Labor Advocate Online

Some E-Mail Responses to An Open Letter to the Kansas City Peace Movement

From Bill Onasch

Dear Bill, Brad, and Judy

I hope you will forgive me for this single reply to your three separate, thoughtful responses to my open letter. I think our exchange has been useful.

I agree with Bill and Judy that education about the need for long range, fundamental change to secure peace is an important component of what we should be doing. In fact I see the necessity for even more fundamental change than they mention—I think we will have to replace capitalism to get rid of wars. Ultimately I believe humanity will either embrace a democratic, global form of socialism that can eliminate the major causes of war—or we will fall into a nightmare era of slaughter and barbarism. I am willing and anxious to discuss this viewpoint with anyone showing the slightest interest.

Unfortunately there aren't many showing such interest. But there are millions in this country, and at least tens of thousands in the Kansas City area, who are urgently and rightly concerned about what Bill dismisses as a “hiccup.” Perhaps Iraq is just an episode in the long-run scheme of things. But it is an episode that confronts us now. The government that speaks in our name, and spends our money, is about to launch death and destruction in Iraq. I'm sure we all agree we have a duty to oppose this.

More than that this episode is the first real test of the arrogant “Bush Doctrine.” If he succeeds in Iraq there will be many more such actions to come. The best time to stop this doctrine is now.

I think it is possible to force Bush to back down—though that is a long shot. We don't have much time. We must marshal allies from the massive antiwar sentiment out there recognizing that this is a very diverse group. It  includes many who have quite different views than ours on many important social, economic, and political issues.

Some of these will be open to dialogue on broader questions. But many will resist “education” that goes much beyond the immediate issue of war on Iraq. That's something we need to be sensitive to. We can't simply talk at people holding different views. We should avoid the temptation to  try to “capture” opponents of the war by projecting additional slogans and demands they don't share. To a paraphrase a nineteenth century writing team I much admire “we should have no interests separate and apart from the interests of the antiwar movement.”

We can pursue education by having at antiwar events broadly representative speakers lists and by allowing all groups that oppose the war to freely distribute their literature, carry their own banners, and to advertise their own meetings.

We can also better imitate the highly effective forums known as Teach-Ins in the early days of the Vietnam movement, utilizing some of our academic resources to provide analysis and background.

In short my view of a single issue approach is that we are all inclusive, and make a genuine effort to provide a welcome atmosphere, to all who oppose the war on Iraq—for whatever reason. We act solely around this issue. At the same time we promote and facilitate  a reasonable amount of discussion and debate about the causes of war and how war is related to other issues.

As to the length of speeches I accept Brad's explanation.
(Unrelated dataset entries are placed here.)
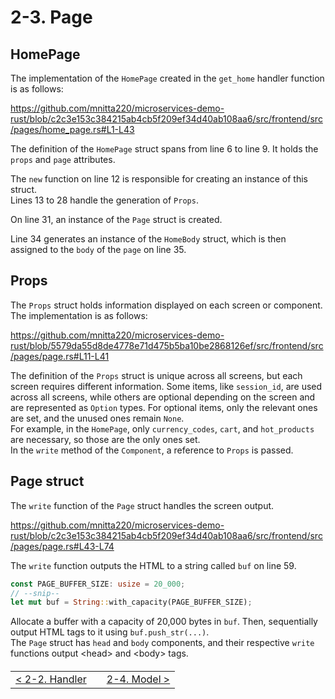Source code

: # 2-3. Page

## HomePage

The implementation of the `HomePage` created in the `get_home` handler function is as follows:

https://github.com/mnitta220/microservices-demo-rust/blob/c2c3e153c384215ab4cb5f209ef34d40ab108aa6/src/frontend/src/pages/home_page.rs#L1-L43

The definition of the `HomePage` struct spans from line 6 to line 9. It holds the `props` and `page` attributes.

The `new` function on line 12 is responsible for creating an instance of this struct.  
Lines 13 to 28 handle the generation of `Props`.

On line 31, an instance of the `Page` struct is created.

Line 34 generates an instance of the `HomeBody` struct, which is then assigned to the `body` of the `page` on line 35.

## Props

The `Props` struct holds information displayed on each screen or component.  
The implementation is as follows:

https://github.com/mnitta220/microservices-demo-rust/blob/5579da55d8de4778e71d475b5ba10be2868126ef/src/frontend/src/pages/page.rs#L11-L41

The definition of the `Props` struct is unique across all screens, but each screen requires different information. Some items, like `session_id`, are used across all screens, while others are optional depending on the screen and are represented as `Option` types. For optional items, only the relevant ones are set, and the unused ones remain `None`.  
For example, in the `HomePage`, only `currency_codes`, `cart`, and `hot_products` are necessary, so those are the only ones set.  
In the `write` method of the `Component`, a reference to `Props` is passed.

## Page struct

The `write` function of the `Page` struct handles the screen output.

https://github.com/mnitta220/microservices-demo-rust/blob/c2c3e153c384215ab4cb5f209ef34d40ab108aa6/src/frontend/src/pages/page.rs#L43-L74

The `write` function outputs the HTML to a string called `buf` on line 59.

```rust
const PAGE_BUFFER_SIZE: usize = 20_000;
// --snip--
let mut buf = String::with_capacity(PAGE_BUFFER_SIZE);
```

Allocate a buffer with a capacity of 20,000 bytes in `buf`. Then, sequentially output HTML tags to it using `buf.push_str(...)`.  
The `Page` struct has `head` and `body` components, and their respective `write` functions output &lt;head&gt; and &lt;body&gt; tags.

<table style="width: 90%; margin-top: 20px;">
<tr>
<td style="text-align: left"><a href="./2-2.handler.md">&lt;&nbsp;2-2. Handler</a></td>
<td></td>
<td style="text-align: right"><a href="./2-4.model.md">2-4. Model&nbsp;&gt;</a></td>
</tr>
</table>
Everyone starts out with the best of intentions but sometimes these things get out of control.

Some made the point that the religious and pacifist emphasis was appropriate at the January 19 rally because it was billed as a King celebration event. I guess that's fair enough. However, I saw little evidence of the clergy involved bringing significant numbers of their congregations along.

I don't have a problem with clergy as speakers. In fact I would like to see more. Churches, along with unions, are the only really mass organizations of working people. Most mainstream religious bodies are on record against the war. The Holy Father has personally made some strong antiwar statements. It would be a great boost to our movement if these resolutions were translated into peace sermons and used to mobilize parishioners for antiwar events.

I have to admit I don't know much about how the churches operate. I know more about the functioning of unions. I was greatly impressed with the January 11 national gathering of trade unionists in Chicago that launched U.S. Labor Against the War (USLAW). Nothing comparable to this happened during the Vietnam period until about the fifth year of the war. Several national unions and dozens of central labor bodies and local unions have adopted antiwar positions of one kind or another.

This is a very uneven development. Most of the resolutions have adopted a forthright no war stand. Others hold open the possibility of supporting war if it is sanctioned by the United Nations. We want to try to bring everyone along if possible.

The situation in the labor movement locally is not nearly as advanced as much of the rest of the country. Building formal support for the antiwar movement here will be no easy task. But we think we can find some openings to make a start.

February 15 seems to be the next date for major antiwar actions. I suspect it will not be possible to send nearly as many people so soon again to New York as we had for the January 18 action in D.C. Maybe a teach-in type event with a labor speaker or two, a bishop or two, some of our scholars and students. It could be a good way to combine protest and education.

Thanks again to all of you for your comments. While we may have some tactical differences here and there I think we're clearly capable of building a stronger, more united movement against the threat of war.